__EXERCISE__: Output exactly the lines that run from the start of the records to the line with "magnetic dipole response.", counting both ends, and skip the pictures.

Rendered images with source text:
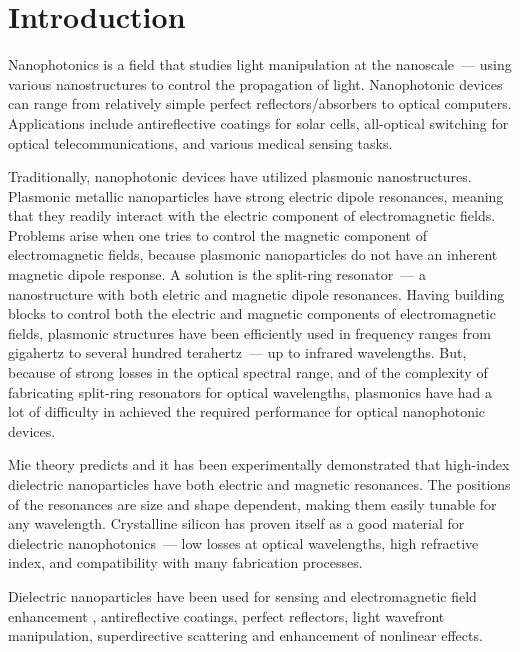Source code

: \section*{Introduction}
\label{ch:Intro}
        Nanophotonics is a field that studies light manipulation at the nanoscale~--- using various nanostructures to control the
    propagation of light. Nanophotonic devices can range from relatively simple perfect reflectors/absorbers to optical computers.
    Applications include antireflective coatings for solar cells, all-optical switching for optical telecommunications, and various
    medical sensing tasks.

        Traditionally, nanophotonic devices have utilized plasmonic nanostructures. Plasmonic metallic nanoparticles have strong
    electric dipole resonances, meaning that they readily interact with the electric component of electromagnetic fields. Problems arise
    when one tries to control the magnetic component of electromagnetic fields, because plasmonic nanoparticles do not have an inherent
    magnetic dipole response. A solution is the split-ring resonator~--- a nanostructure with both eletric and magnetic dipole resonances.
    Having building blocks to control both the electric and magnetic components of electromagnetic fields, plasmonic structures have been efficiently
    used in frequency ranges from gigahertz to several hundred terahertz~--- up to infrared wavelengths. But, because of strong losses
    in the optical spectral range, and of the complexity of fabricating split-ring resonators for optical wavelengths, plasmonics have
    had a lot of difficulty in achieved the required performance for optical nanophotonic devices\cite{krasnok2015towards}.

        Mie theory\cite{mie1908beitrage} predicts and it has been experimentally demonstrated\cite{kuznetsov2012magnetic} that
        high-index dielectric nanoparticles have both electric and
    magnetic resonances. The positions of the resonances are size and shape dependent, making them easily tunable for any wavelength.
    Crystalline silicon has proven itself as a good material for dielectric nanophotonics~--- low losses at optical wavelengths\cite{palik1998handbook},
    high refractive index, and compatibility with many fabrication processes\cite{popa2008compact,zhao2009mie,evlyukhin2010optical,garcia2011strong,
    krasnok2012all,ginn2012realizing,fu2012directional,krasnok2015towards}.

        Dielectric nanoparticles have been used for sensing and electromagnetic field enhancement \cite{albella2013low,zambrana2015purcell,
    bakker2015magnetic,caldarola2015non}, antireflective coatings\cite{spinelli2012broadband},  perfect reflectors\cite{evlyukhin2010optical,
    moitra2014experimental}, light wavefront manipulation\cite{decker2015high,yu2015high}, superdirective scattering\cite{krasnok2014superdirective,
    krasnok2014experimental} and enhancement of nonlinear effects\cite{shcherbakov2014enhanced,makarov2015tuning}.

\clearpage

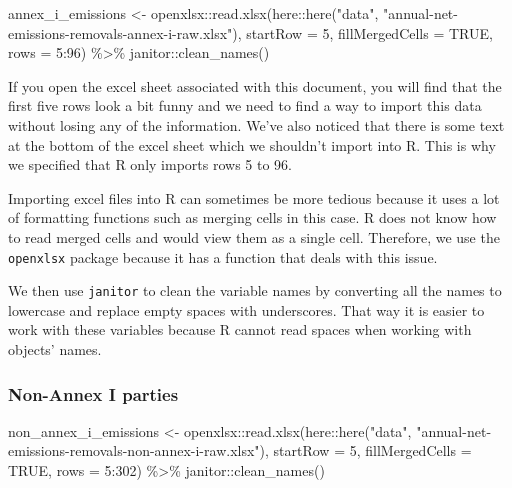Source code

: \documentclass[
  12pt,
]{article}
\newenvironment{Shaded}{}{}
\newcommand{\AttributeTok}[1]{\textcolor[rgb]{0.49,0.56,0.16}{#1}}
\newcommand{\ConstantTok}[1]{\textcolor[rgb]{0.53,0.00,0.00}{#1}}
\newcommand{\DecValTok}[1]{\textcolor[rgb]{0.25,0.63,0.44}{#1}}
\newcommand{\FunctionTok}[1]{\textcolor[rgb]{0.02,0.16,0.49}{#1}}
\newcommand{\NormalTok}[1]{#1}
\newcommand{\OtherTok}[1]{\textcolor[rgb]{0.00,0.44,0.13}{#1}}
\newcommand{\SpecialCharTok}[1]{\textcolor[rgb]{0.25,0.44,0.63}{#1}}
\newcommand{\StringTok}[1]{\textcolor[rgb]{0.25,0.44,0.63}{#1}}
\begin{document}
\begin{Shaded}
\begin{Highlighting}[]
\NormalTok{annex\_i\_emissions }\OtherTok{\textless{}{-}}\NormalTok{ openxlsx}\SpecialCharTok{::}\FunctionTok{read.xlsx}\NormalTok{(here}\SpecialCharTok{::}\FunctionTok{here}\NormalTok{(}\StringTok{"data"}\NormalTok{, }
    \StringTok{"annual{-}net{-}emissions{-}removals{-}annex{-}i{-}raw.xlsx"}\NormalTok{), }
    \AttributeTok{startRow =} \DecValTok{5}\NormalTok{, }\AttributeTok{fillMergedCells =} \ConstantTok{TRUE}\NormalTok{, }
    \AttributeTok{rows =} \DecValTok{5}\SpecialCharTok{:}\DecValTok{96}\NormalTok{) }\SpecialCharTok{\%\textgreater{}\%}
\NormalTok{    janitor}\SpecialCharTok{::}\FunctionTok{clean\_names}\NormalTok{()}
\end{Highlighting}
\end{Shaded}

If you open the excel sheet associated with this document, you will find
that the first five rows look a bit funny and we need to find a way to
import this data without losing any of the information. We've also
noticed that there is some text at the bottom of the excel sheet which
we shouldn't import into R. This is why we specified that R only imports
rows 5 to 96.

Importing excel files into R can sometimes be more tedious because it
uses a lot of formatting functions such as merging cells in this case. R
does not know how to read merged cells and would view them as a single
cell. Therefore, we use the \texttt{openxlsx} package because it has a
function that deals with this issue.

We then use \texttt{janitor} to clean the variable names by converting
all the names to lowercase and replace empty spaces with underscores.
That way it is easier to work with these variables because R cannot read
spaces when working with objects' names.

\hypertarget{non-annex-i-parties}{%
\subsubsection{Non-Annex I parties}\label{non-annex-i-parties}}

\begin{Shaded}
\begin{Highlighting}[]
\NormalTok{non\_annex\_i\_emissions }\OtherTok{\textless{}{-}}\NormalTok{ openxlsx}\SpecialCharTok{::}\FunctionTok{read.xlsx}\NormalTok{(here}\SpecialCharTok{::}\FunctionTok{here}\NormalTok{(}\StringTok{"data"}\NormalTok{, }
    \StringTok{"annual{-}net{-}emissions{-}removals{-}non{-}annex{-}i{-}raw.xlsx"}\NormalTok{), }
    \AttributeTok{startRow =} \DecValTok{5}\NormalTok{, }\AttributeTok{fillMergedCells =} \ConstantTok{TRUE}\NormalTok{, }
    \AttributeTok{rows =} \DecValTok{5}\SpecialCharTok{:}\DecValTok{302}\NormalTok{) }\SpecialCharTok{\%\textgreater{}\%}
\NormalTok{    janitor}\SpecialCharTok{::}\FunctionTok{clean\_names}\NormalTok{()}
\end{Highlighting}
\end{Shaded}
\end{document}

__RESULT OF THIS TASK__:
Source code

: \section*{Introduction}
\label{ch:Intro}
        Nanophotonics is a field that studies light manipulation at the nanoscale~--- using various nanostructures to control the
    propagation of light. Nanophotonic devices can range from relatively simple perfect reflectors/absorbers to optical computers.
    Applications include antireflective coatings for solar cells, all-optical switching for optical telecommunications, and various
    medical sensing tasks.

        Traditionally, nanophotonic devices have utilized plasmonic nanostructures. Plasmonic metallic nanoparticles have strong
    electric dipole resonances, meaning that they readily interact with the electric component of electromagnetic fields. Problems arise
    when one tries to control the magnetic component of electromagnetic fields, because plasmonic nanoparticles do not have an inherent
    magnetic dipole response. A solution is the split-ring resonator~--- a nanostructure with both eletric and magnetic dipole resonances.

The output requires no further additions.